Data Shuffle

  • Howdy

    I need to shuffle data within our production database so we can provide it as a test database to a customer purchasing our software.

    I was hoping a statement such as below would help, but I just end up with the every row containing the exact same data.

    update customers

    set

    firstname = (select top 1 firstname from customers order by newid()),

    middlename = (select top 1 middlename from customers order by newid()),

    lastname = (select top 1 lastname from customers order by newid()),

    birthdate = (select top 1 birthdate from customers order by newid())
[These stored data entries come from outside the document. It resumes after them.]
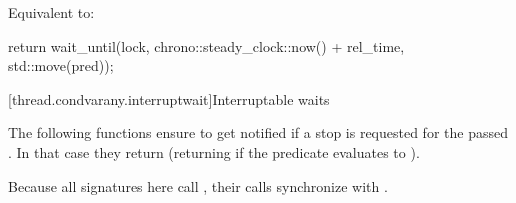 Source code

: \begin{itemdescr}
\pnum
\effects Equivalent to:
\begin{codeblock}
return wait_until(lock, chrono::steady_clock::now() + rel_time, std::move(pred));
\end{codeblock}
\end{itemdescr}



\clearpage

{\color{insertcolor}


[thread.condvarany.interruptwait]{Interruptable waits}

The following functions ensure to get notified
if a stop is requested for the passed .
In that case they return
(returning  if the predicate evaluates to ). 
\begin{note} 
        Because all signatures here call
        , their calls synchronize with .
      \end{note}




}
    Any help would be greatly appreciated. I can solve it using cursors but we have far too much data for this to be a feasible solution.

    Cheers,

    Craig

  • What is the primary key of the table?

    Also, since this is your first post, you might want to take a look at the link in my signature below... folks will be more likey to help if you help them a bit.

    --Jeff Moden


    RBAR is pronounced "ree-bar" and is a "Modenism" for Row-By-Agonizing-Row.
    First step towards the paradigm shift of writing Set Based code:
    ________Stop thinking about what you want to do to a ROW... think, instead, of what you want to do to a COLUMN.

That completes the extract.